Walpole points out that it is possible to compress formal discovery
into the thirty to forty day window, but this can only be done by forcing
teacher termination into the mode of a preliminary injunction hearing with
shortened deadlines for document production, notice of depositions,
interrogatory responses and requests for admission. Litigation in this
mode is both expensive and exhausting. Discovery is a two-way street, so
both teachers and school boards are affected. Massive, hurry-up discovery
can divert attention from other aspects of operating a school system. We
do not believe the legislature intended to impose those costs on either
school boards or teachers. If that is to be done, it should be by act of
the General Assembly which can best weigh the relative costs and benefits
of more formal procedures.
Finally, the Board argues that any conflict between Trial Rule 28(F)
and the Tenure Act should be construed in favor of the Tenure Act and that
Trial 28(F) would violate the Indiana constitutional requirement of
separation of functions in this context. Because we conclude that Trial
Rule 28(F) does not apply to a school board when it decides whether to
cancel a teacher’s contract, we do not need to address this contention.
Conclusion
A school board is not required to allow a teacher full discovery in
preparation of a hearing to consider the teacher’s dismissal. The decision
of the trial court is reversed.
SHEPARD, C.J., and DICKSON, and RUCKER, JJ., concur.
SULLIVAN, J., dissents with separate opinion.
Sullivan, Justice, dissenting.
The majority acknowledges that judicial review of Teacher Tenure Act
terminations are among the actions by “an administrative agency” governed
by the provisions of our Trial Rule 52(A)(2). But it goes on to conclude
that even though we use exactly the same expression in our Trial Rule
28(F), we mean to exclude judicial review of Teacher Tenure Act
terminations by “an administrative agency” from its provisions.
I think judicial review of Teacher Tenure Act terminations is covered
by the plain language of T.R. 28(F) and should be. Judicial review of
disputed issues of fact in a teacher termination proceeding is confined to
the school board’s record; the court does not try the cause de novo or
substitute its judgment for that of the school board. Without the
opportunity for discovery that T.R. 28(F) provides, an accused teacher may
not have the opportunity to place his or her side of the story in the
record. In my view, T.R. 28(F) exists to assure that, in return for
judicial deference to administrative agency factfinding, the parties will
have a full and fair opportunity to develop the evidence that the
administrative agency will consider. This is especially important where
the administrative agency is the school board -- which effectively
operates as prosecutor, judge, and jury in teacher termination proceedings.
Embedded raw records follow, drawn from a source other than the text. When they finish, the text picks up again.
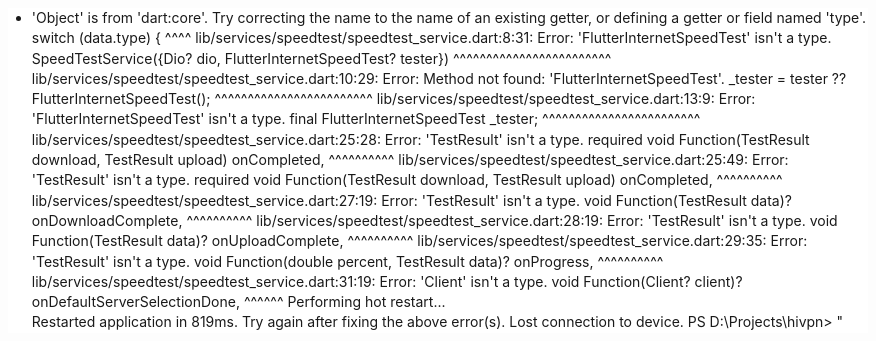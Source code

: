  - 'Object' is from 'dart:core'.
Try correcting the name to the name of an existing getter, or defining a getter or field named 'type'.
          switch (data.type) {
                       ^^^^
lib/services/speedtest/speedtest_service.dart:8:31: Error: 'FlutterInternetSpeedTest' isn't a type.
  SpeedTestService({Dio? dio, FlutterInternetSpeedTest? tester})
                              ^^^^^^^^^^^^^^^^^^^^^^^^
lib/services/speedtest/speedtest_service.dart:10:29: Error: Method not found: 'FlutterInternetSpeedTest'.
        _tester = tester ?? FlutterInternetSpeedTest();
                            ^^^^^^^^^^^^^^^^^^^^^^^^
lib/services/speedtest/speedtest_service.dart:13:9: Error: 'FlutterInternetSpeedTest' isn't a type.
  final FlutterInternetSpeedTest _tester;
        ^^^^^^^^^^^^^^^^^^^^^^^^
lib/services/speedtest/speedtest_service.dart:25:28: Error: 'TestResult' isn't a type.
    required void Function(TestResult download, TestResult upload) onCompleted,
                           ^^^^^^^^^^
lib/services/speedtest/speedtest_service.dart:25:49: Error: 'TestResult' isn't a type.
    required void Function(TestResult download, TestResult upload) onCompleted,
                                                ^^^^^^^^^^
lib/services/speedtest/speedtest_service.dart:27:19: Error: 'TestResult' isn't a type.
    void Function(TestResult data)? onDownloadComplete,
                  ^^^^^^^^^^
lib/services/speedtest/speedtest_service.dart:28:19: Error: 'TestResult' isn't a type.
    void Function(TestResult data)? onUploadComplete,
                  ^^^^^^^^^^
lib/services/speedtest/speedtest_service.dart:29:35: Error: 'TestResult' isn't a type.
    void Function(double percent, TestResult data)? onProgress,
                                  ^^^^^^^^^^
lib/services/speedtest/speedtest_service.dart:31:19: Error: 'Client' isn't a type.
    void Function(Client? client)? onDefaultServerSelectionDone,
                  ^^^^^^
Performing hot restart...                                               
Restarted application in 819ms.
Try again after fixing the above error(s).
Lost connection to device.
PS D:\Projects\hivpn> "
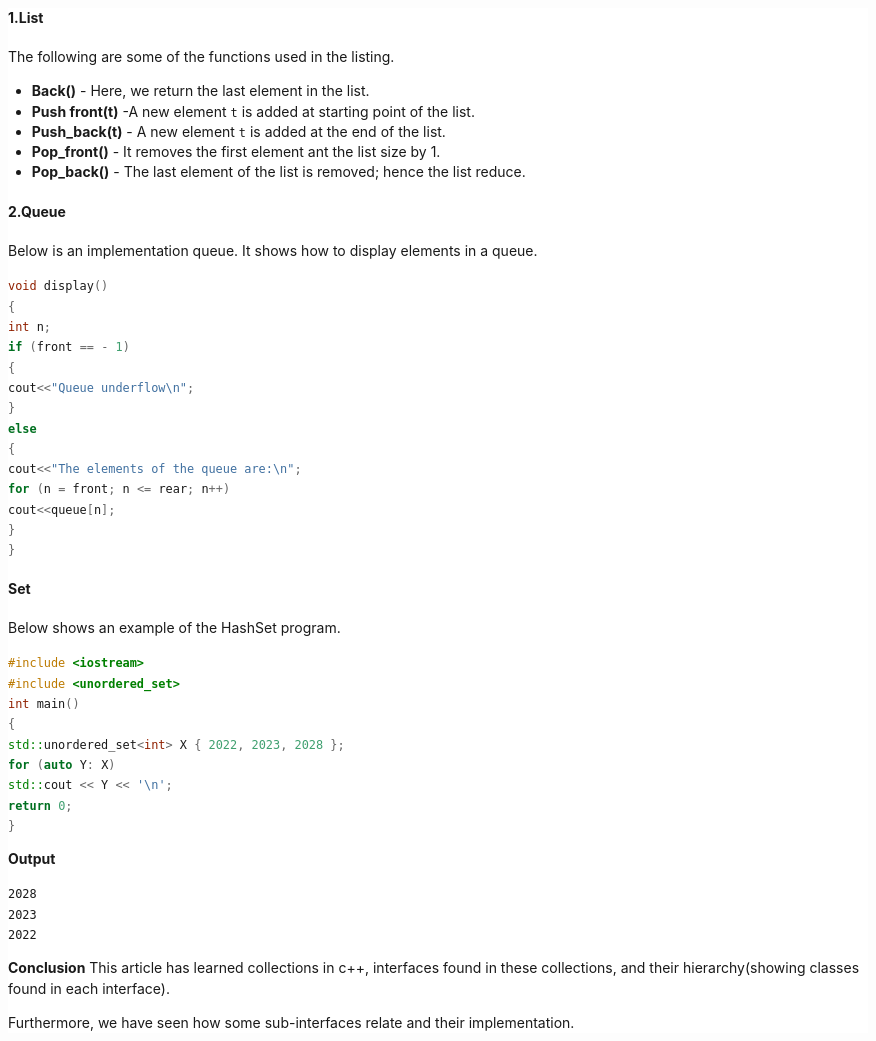 #### **1.List**
The following are some of the functions used in the listing.
- **Back()** - Here, we return the last element in the list.
- **Push front(t)** -A new element `t` is added at starting point of the list.
- **Push_back(t)** - A new element `t`  is added at the end of the list.
- **Pop_front()** - It removes the first element ant the list size by 1.
- **Pop_back()** - The last element of the list is removed; hence the list reduce.
  
#### **2.Queue**
Below is an implementation queue. It shows how to display elements in a queue. 
```c++
void display()
{
int n;
if (front == - 1)
{
cout<<"Queue underflow\n";
}
else
{
cout<<"The elements of the queue are:\n";
for (n = front; n <= rear; n++)
cout<<queue[n];
}
}
```

#### **Set**
Below shows an example of the HashSet program.
```c++
#include <iostream>
#include <unordered_set>
int main()
{
std::unordered_set<int> X { 2022, 2023, 2028 };
for (auto Y: X)
std::cout << Y << '\n';
return 0;
}
```
**Output**
```bash
2028
2023
2022
```
**Conclusion**
This article has learned collections in c++, interfaces found in these collections, and their hierarchy(showing classes found in each interface).

Furthermore, we have seen how some sub-interfaces relate and their implementation.
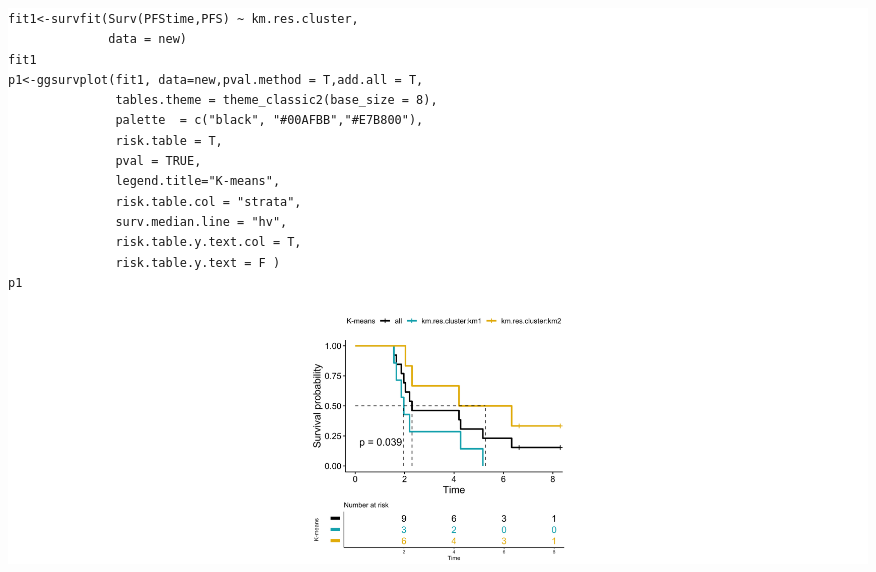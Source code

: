     fit1<-survfit(Surv(PFStime,PFS) ~ km.res.cluster,
                  data = new)
    fit1
    p1<-ggsurvplot(fit1, data=new,pval.method = T,add.all = T,
                   tables.theme = theme_classic2(base_size = 8),
                   palette  = c("black", "#00AFBB","#E7B800"),
                   risk.table = T,
                   pval = TRUE,
                   legend.title="K-means",
                   risk.table.col = "strata",
                   surv.median.line = "hv",
                   risk.table.y.text.col = T,
                   risk.table.y.text = F )
    p1

<img src="AutoDecoder_files/figure-markdown_strict/unnamed-chunk-10-1.png" width="30%" style="display: block; margin: auto;" />
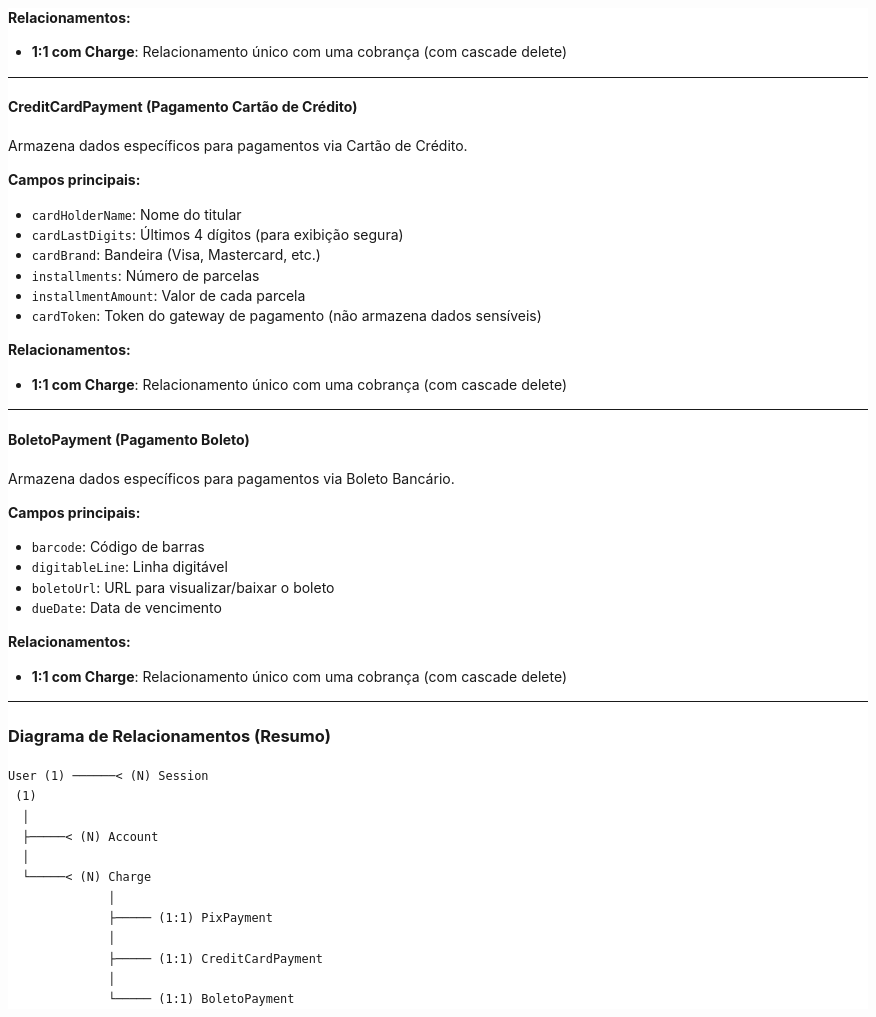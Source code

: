 **Relacionamentos:**

- **1:1 com Charge**: Relacionamento único com uma cobrança (com cascade delete)

---

#### **CreditCardPayment (Pagamento Cartão de Crédito)**

Armazena dados específicos para pagamentos via Cartão de Crédito.

**Campos principais:**

- `cardHolderName`: Nome do titular
- `cardLastDigits`: Últimos 4 dígitos (para exibição segura)
- `cardBrand`: Bandeira (Visa, Mastercard, etc.)
- `installments`: Número de parcelas
- `installmentAmount`: Valor de cada parcela
- `cardToken`: Token do gateway de pagamento (não armazena dados sensíveis)

**Relacionamentos:**

- **1:1 com Charge**: Relacionamento único com uma cobrança (com cascade delete)

---

#### **BoletoPayment (Pagamento Boleto)**

Armazena dados específicos para pagamentos via Boleto Bancário.

**Campos principais:**

- `barcode`: Código de barras
- `digitableLine`: Linha digitável
- `boletoUrl`: URL para visualizar/baixar o boleto
- `dueDate`: Data de vencimento

**Relacionamentos:**

- **1:1 com Charge**: Relacionamento único com uma cobrança (com cascade delete)

---

### Diagrama de Relacionamentos (Resumo)

```
User (1) ──────< (N) Session
 (1)
  │
  ├─────< (N) Account
  │
  └─────< (N) Charge
              │
              ├───── (1:1) PixPayment
              │
              ├───── (1:1) CreditCardPayment
              │
              └───── (1:1) BoletoPayment
```
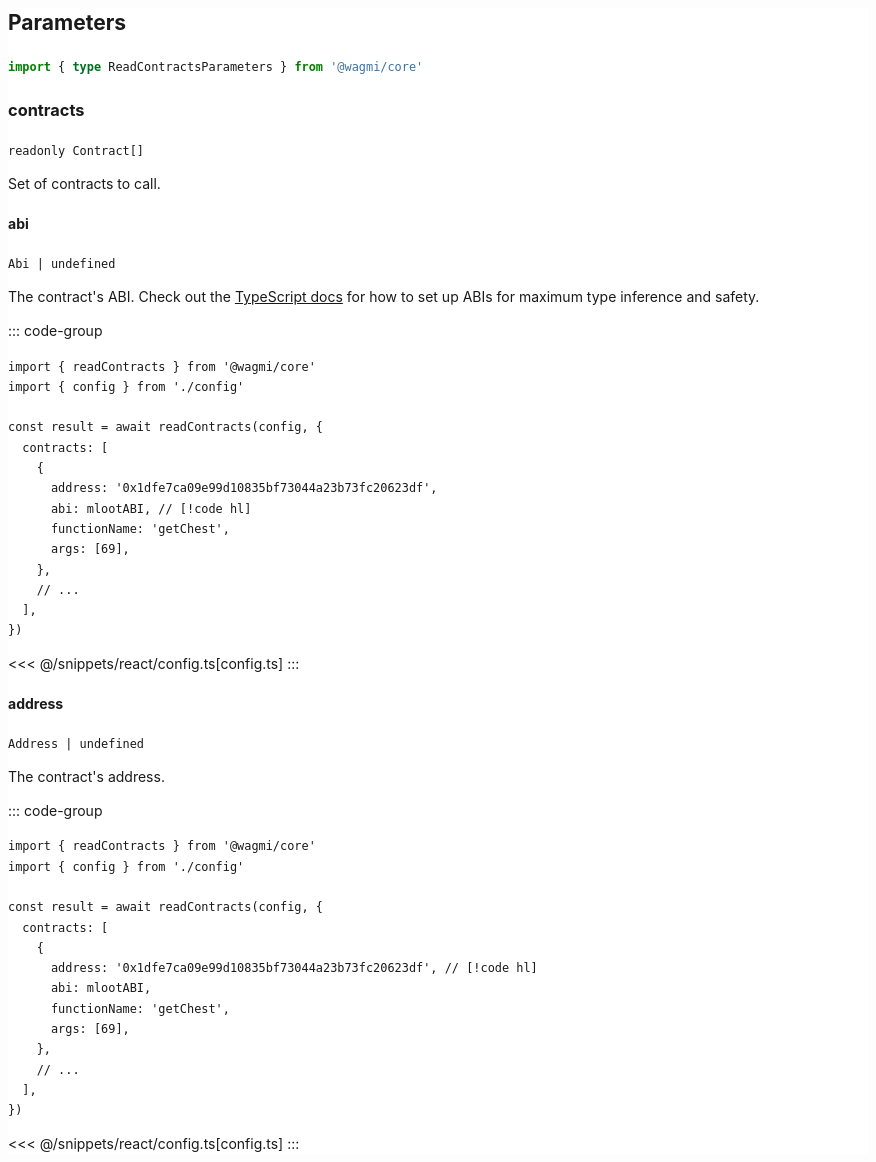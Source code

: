 ## Parameters

```ts
import { type ReadContractsParameters } from '@wagmi/core'
```

### contracts

`readonly Contract[]`

Set of contracts to call.

#### abi

`Abi | undefined`

The contract's ABI. Check out the [TypeScript docs](/react/typescript#const-assert-abis-typed-data) for how to set up ABIs for maximum type inference and safety.

::: code-group
```tsx [index.tsx]
import { readContracts } from '@wagmi/core'
import { config } from './config'

const result = await readContracts(config, {
  contracts: [
    {
      address: '0x1dfe7ca09e99d10835bf73044a23b73fc20623df',
      abi: mlootABI, // [!code hl]
      functionName: 'getChest',
      args: [69],
    },
    // ...
  ],
})
```
<<< @/snippets/react/config.ts[config.ts]
:::

#### address

`Address | undefined`

The contract's address.

::: code-group
```tsx [index.tsx]
import { readContracts } from '@wagmi/core'
import { config } from './config'

const result = await readContracts(config, {
  contracts: [
    {
      address: '0x1dfe7ca09e99d10835bf73044a23b73fc20623df', // [!code hl]
      abi: mlootABI,
      functionName: 'getChest',
      args: [69],
    },
    // ...
  ],
})
```
<<< @/snippets/react/config.ts[config.ts]
:::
I recognize that the teacher here is charged with serious misconduct.
But without a full and fair opportunity to develop his evidence, how will
the school board – not to mention a court on judicial review – be able to
tell whether this is a case of misconduct or a case of a strict but fair
teacher falsely accused by a student who has been disciplined?
I would affirm the decision of the trial court.